Consumer Behaviours 

The key consumer demographic, set to influence consumption trends over the next decades, are those in their 20’s and 30’s. This category generally has better education, aren’t too concerned with savings and will spend more on entertainment. Most importantly, they are more concerned with quality and value over low price.

Understanding the omnichannel experience for Chinese shoppers can seem overwhelming to Western companies, who are used to more straightforward touch points. Having spent several years establishing our B2C distribution through these online channels, what we found most interesting were the community group buying platforms.

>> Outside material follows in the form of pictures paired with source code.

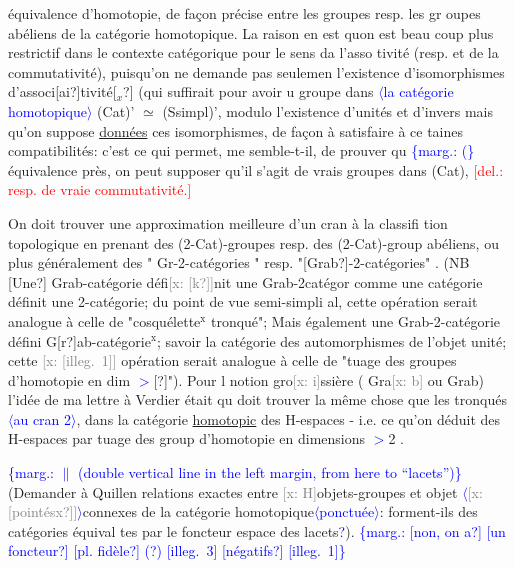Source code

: \documentclass[11pt]{article}
\newcommand{\scanpage}[1]{\par\bigskip\noindent{\small\sffamily[scan #1]}\par}
\newcommand{\mspage}[1]{{\small\sffamily[p.\,#1]}}
\newcommand{\hand}[1]{\textcolor{blue}{#1}}
\let\over\relax
\newcommand{\over}[2]{\textcolor{gray}{#1}\textcolor{blue}{\ensuremath{^{\!\nearrow}}#2}}
\newcommand{\inserted}[2][]{\textcolor{blue}{$\langle$#2$\rangle$}}
\newcommand{\margin}[1]{\textcolor{blue}{\{\textsf{marg.:} #1\}}}
\newcommand{\deleted}[1]{\textcolor{red}{[\textsf{del.:} #1]}}
\newcommand{\xout}[1]{\textcolor{gray}{[\textsf{x:} #1]}}
\newcommand{\uline}[1]{\underline{#1}}
\newcommand{\unsure}[1]{[#1?]}
\newcommand{\illegible}[1]{[\textsf{illeg.\ #1}]}
\begin{document}
équivalence d'homotopie, de façon précise entre les groupes resp. les gr
oupes abéliens de la catégorie homotopique. La raison en est quon est beau
coup plus restrictif dans le contexte catégorique pour le sens da l'asso
tivité (resp. et de la commutativité), puisqu'on ne demande pas seulemen
l'existence d'isomorphismes d'associ\unsure{ai}tivité\unsure{$_x$} (qui suffirait pour avoir u
groupe dans \inserted[typed]{la catégorie homotopique} (Cat)' $\simeq$ (Ssimpl)', modulo l'existence d'unités et d'invers
mais qu'on suppose \uline{données} ces isomorphismes, de façon à satisfaire à ce
taines compatibilités: c'est ce qui permet, me semble-t-il, de prouver qu
\margin{(}équivalence près, on peut supposer qu'il s'agit de vrais groupes dans
(Cat), \deleted{resp. de vraie commutativité.}

\mspage{8}

\clearpage
\scanpage{162-5/9}
\mspage{\hand{8}}

On doit trouver une approximation meilleure d'un cran à la classifi
tion topologique en prenant des  (2-Cat)-groupes resp. des (2-Cat)-group
abéliens,  ou plus généralement des " Gr-2-catégories "  resp.
"\unsure{Grab}-2-catégories" . (NB  \unsure{Une} Grab-catégorie défi\xout{\unsure{k}}nit une Grab-2catégor
comme une catégorie définit une 2-catégorie; du point de vue semi-simpli
al, cette opération serait analogue à celle de "cosquélette$^{\text{x}}$ tronqué";
Mais également une Grab-2-catégorie défini\over{e}{t} \over{en}{une} G\unsure{r}ab-catégorie$^{\text{x}}$; savoir la
catégorie des automorphismes de l'objet unité; cette \xout{\illegible{1}} opération serait
analogue à celle de "tuage des groupes d'homotopie en dim \hand{$>$}\unsure{\over{2}{1}}"). Pour l
notion gro\xout{i}ssière ( Gra\xout{b} ou Grab) l'idée de ma lettre à Verdier était qu
doit trouver la même chose que les tronqués \inserted{au cran 2}, dans la catégorie \uline{homotopic}
des H-espaces  -  i.e. ce qu'on déduit des H-espaces par tuage des group
d'homotopie en dimensions \hand{$>$}2 .

\margin{\hand{$\|$} (double vertical line in the left margin, from here to ``lacets'')}(Demander à Quillen relations exactes entre \xout{H}objets-groupes et objet
\inserted[typed]{\xout{\unsure{pointésx}}}connexes de la catégorie homotopique\inserted{ponctuée}: forment-ils des catégories équival
tes par le foncteur espace des lacets\hand{?}).
\margin{\unsure{non, on a} \unsure{un foncteur} \unsure{pl. fidèle} (?) \illegible{3} \unsure{négatifs} \illegible{1}}
\end{document}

This refers to several small house-hold orders combined into one larger community order. It’s in often favoured in Tier 3,4,5 areas where there’s lower-income as these platforms offer better group price offers. Also in these areas: community values are stronger and neighbours more familiar with one another. [Dauxe Consulting]

Covid-lockdowns forced the shift in online commerce in first and second tier cities, as logistics and delivery workforce were impacted. Community group buying models are increasingly showing high-conversion and retention capabilities. We see this as an excellent channel for Western companies to reach consumers beyond the traditional market points for imports.

Domestic Adaptability and Innovation

While foreign companies were once held in esteem of having higher-quality goods, mainly in food, drink, clothing and cosmetic products – this was largely because of their newness and unfamiliarity to China. Fast forward two decades and Chinese manufacturers have quickly adapted to consumer demands while offering further innovation than imported counterparts.

It is vital for companies not to underestimate the strength of domestic brands. They should demonstrate understanding of China’s consumer culture and cater their offering accordingly.